See how to build the example in Initialise and build

module Main exposing (..)

import Html exposing (text, div, button, Html)
import Html.Events exposing (onClick)
import Html.App exposing (beginnerProgram)


main =
    beginnerProgram
        { view = view
        , model = init
        , update = update
        }

{- In v0.18.0 HTML.App was collapsed into HTML
   Use Html.map instead of Html.App.map
-}
view : Model -> Html Msg
view model =
    div []
        [ Html.App.map FirstCounterMsg (counterView model.firstCounter)
        , Html.App.map SecondCounterMsg (counterView model.secondCounter)
        , button [ onClick ResetAll ] [ text "Reset counters" ]
        ]


type alias Model =
    { firstCounter : CounterModel
    , secondCounter : CounterModel
    }


init : Model
init =
    { firstCounter = 0
    , secondCounter = 0
    }


type Msg
    = FirstCounterMsg CounterMsg
    | SecondCounterMsg CounterMsg
    | ResetAll


update : Msg -> Model -> Model
update msg model =
    case msg of
        FirstCounterMsg childMsg ->
            { model | firstCounter = counterUpdate childMsg model.firstCounter }

        SecondCounterMsg childMsg ->
            { model | secondCounter = counterUpdate childMsg model.secondCounter }

        ResetAll ->
            { model
                | firstCounter = counterUpdate Reset model.firstCounter
                , secondCounter = counterUpdate Reset model.secondCounter
            }


type alias CounterModel =
    Int


counterView : CounterModel -> Html CounterMsg
counterView model =
    div []
        [ button [ onClick Decrement ] [ text "-" ]
        , text (toString model)
        , button [ onClick Increment ] [ text "+" ]
        ]


type CounterMsg
    = Increment
    | Decrement
    | Reset


counterUpdate : CounterMsg -> CounterModel -> CounterModel
counterUpdate msg model =
    case msg of
        Increment ->
            model + 1

        Decrement ->
            model - 1

        Reset ->
            0

Message tagging with Html.App.map

Components define their own Messages, sent after emitted DOM Events, eg. CounterMsg from Parent-child communication

type CounterMsg
    = Increment
    | Decrement
    | Reset

The view of this component will send messages of CounterMsg type, therefore the view type signature is Html CounterMsg.

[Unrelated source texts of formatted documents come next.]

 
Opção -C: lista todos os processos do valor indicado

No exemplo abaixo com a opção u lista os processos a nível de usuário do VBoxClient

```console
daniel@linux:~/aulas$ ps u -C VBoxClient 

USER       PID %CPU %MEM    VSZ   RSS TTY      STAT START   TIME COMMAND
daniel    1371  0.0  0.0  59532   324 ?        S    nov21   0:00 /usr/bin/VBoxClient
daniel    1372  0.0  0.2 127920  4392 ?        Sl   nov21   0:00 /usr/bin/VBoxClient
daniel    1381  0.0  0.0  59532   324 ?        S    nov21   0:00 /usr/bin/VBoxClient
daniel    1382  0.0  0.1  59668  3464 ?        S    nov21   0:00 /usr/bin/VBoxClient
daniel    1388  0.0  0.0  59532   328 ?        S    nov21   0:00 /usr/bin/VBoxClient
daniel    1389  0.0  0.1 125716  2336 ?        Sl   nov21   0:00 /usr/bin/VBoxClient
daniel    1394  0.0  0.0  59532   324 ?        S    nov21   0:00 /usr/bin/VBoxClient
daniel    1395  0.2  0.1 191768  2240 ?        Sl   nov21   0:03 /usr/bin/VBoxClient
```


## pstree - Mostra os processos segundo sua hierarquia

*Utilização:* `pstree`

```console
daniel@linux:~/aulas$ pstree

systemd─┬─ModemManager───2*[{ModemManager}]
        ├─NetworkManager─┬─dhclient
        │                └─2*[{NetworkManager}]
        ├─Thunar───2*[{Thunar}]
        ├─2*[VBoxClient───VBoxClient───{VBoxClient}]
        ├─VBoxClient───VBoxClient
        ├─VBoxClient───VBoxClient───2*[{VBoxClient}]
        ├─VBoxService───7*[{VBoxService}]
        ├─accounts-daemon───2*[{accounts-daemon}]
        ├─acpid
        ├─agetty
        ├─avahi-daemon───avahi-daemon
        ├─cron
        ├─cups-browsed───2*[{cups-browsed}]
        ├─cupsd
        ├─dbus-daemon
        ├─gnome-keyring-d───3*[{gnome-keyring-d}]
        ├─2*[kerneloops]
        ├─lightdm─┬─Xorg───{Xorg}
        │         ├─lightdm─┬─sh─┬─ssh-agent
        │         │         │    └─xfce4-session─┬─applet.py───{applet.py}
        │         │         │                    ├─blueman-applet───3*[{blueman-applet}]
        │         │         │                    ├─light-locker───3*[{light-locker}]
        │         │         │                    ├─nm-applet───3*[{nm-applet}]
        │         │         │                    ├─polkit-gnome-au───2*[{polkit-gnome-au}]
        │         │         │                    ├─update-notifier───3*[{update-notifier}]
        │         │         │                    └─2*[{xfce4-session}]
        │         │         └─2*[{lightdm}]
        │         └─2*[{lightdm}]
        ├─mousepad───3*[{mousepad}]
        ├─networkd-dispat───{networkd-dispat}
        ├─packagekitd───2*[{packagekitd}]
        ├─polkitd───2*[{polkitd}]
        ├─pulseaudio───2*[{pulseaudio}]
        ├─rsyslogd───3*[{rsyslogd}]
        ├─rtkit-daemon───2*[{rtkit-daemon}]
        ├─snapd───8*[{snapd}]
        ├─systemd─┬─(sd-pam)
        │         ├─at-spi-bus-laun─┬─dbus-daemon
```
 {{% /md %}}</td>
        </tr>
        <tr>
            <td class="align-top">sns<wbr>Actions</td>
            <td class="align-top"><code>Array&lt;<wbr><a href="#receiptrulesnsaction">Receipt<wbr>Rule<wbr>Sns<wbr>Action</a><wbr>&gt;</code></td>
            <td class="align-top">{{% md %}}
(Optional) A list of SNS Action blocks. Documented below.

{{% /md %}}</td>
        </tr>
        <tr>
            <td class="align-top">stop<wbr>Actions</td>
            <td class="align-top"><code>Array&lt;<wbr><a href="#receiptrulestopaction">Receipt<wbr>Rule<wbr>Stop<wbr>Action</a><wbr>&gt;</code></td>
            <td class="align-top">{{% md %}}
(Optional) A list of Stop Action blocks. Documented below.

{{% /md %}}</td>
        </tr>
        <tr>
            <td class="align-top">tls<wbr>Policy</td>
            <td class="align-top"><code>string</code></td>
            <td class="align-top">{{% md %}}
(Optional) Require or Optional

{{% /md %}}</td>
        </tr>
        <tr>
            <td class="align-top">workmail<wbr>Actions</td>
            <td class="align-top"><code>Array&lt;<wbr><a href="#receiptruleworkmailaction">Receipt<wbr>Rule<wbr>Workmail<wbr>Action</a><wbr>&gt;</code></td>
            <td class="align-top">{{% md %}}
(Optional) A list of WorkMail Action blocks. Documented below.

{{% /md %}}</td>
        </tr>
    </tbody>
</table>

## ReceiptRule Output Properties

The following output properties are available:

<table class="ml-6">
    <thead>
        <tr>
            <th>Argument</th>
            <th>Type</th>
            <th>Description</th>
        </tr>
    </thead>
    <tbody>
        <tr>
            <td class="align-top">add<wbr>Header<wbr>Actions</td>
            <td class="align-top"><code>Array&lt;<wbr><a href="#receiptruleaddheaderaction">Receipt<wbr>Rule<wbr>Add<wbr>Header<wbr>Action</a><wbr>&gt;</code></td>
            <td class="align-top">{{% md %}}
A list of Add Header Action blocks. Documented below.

To be able to reuse counterView inside parent component’s view, we need to pass every CounterMsg message through parent’s Msg.

This technique is called message tagging.

Parent component must define messages for passing child messages:

type Msg
    = FirstCounterMsg CounterMsg
    | SecondCounterMsg CounterMsg
    | ResetAll

FirstCounterMsg Increment is a tagged message.

To get a counterView to send tagged messages, we must use the Html.App.map function:

Html.map FirstCounterMsg (counterView model.firstCounter)

The HTML.App package was collapsed into the HTML package in v0.18.0

To get a counterView to send tagged messages, we must use the Html.map function:

Html.map FirstCounterMsg (counterView model.firstCounter)

That changes the type signature Html CounterMsg -> Html Msg so it’s possible to use the counter inside the parent view and handle state updates with parent’s update function.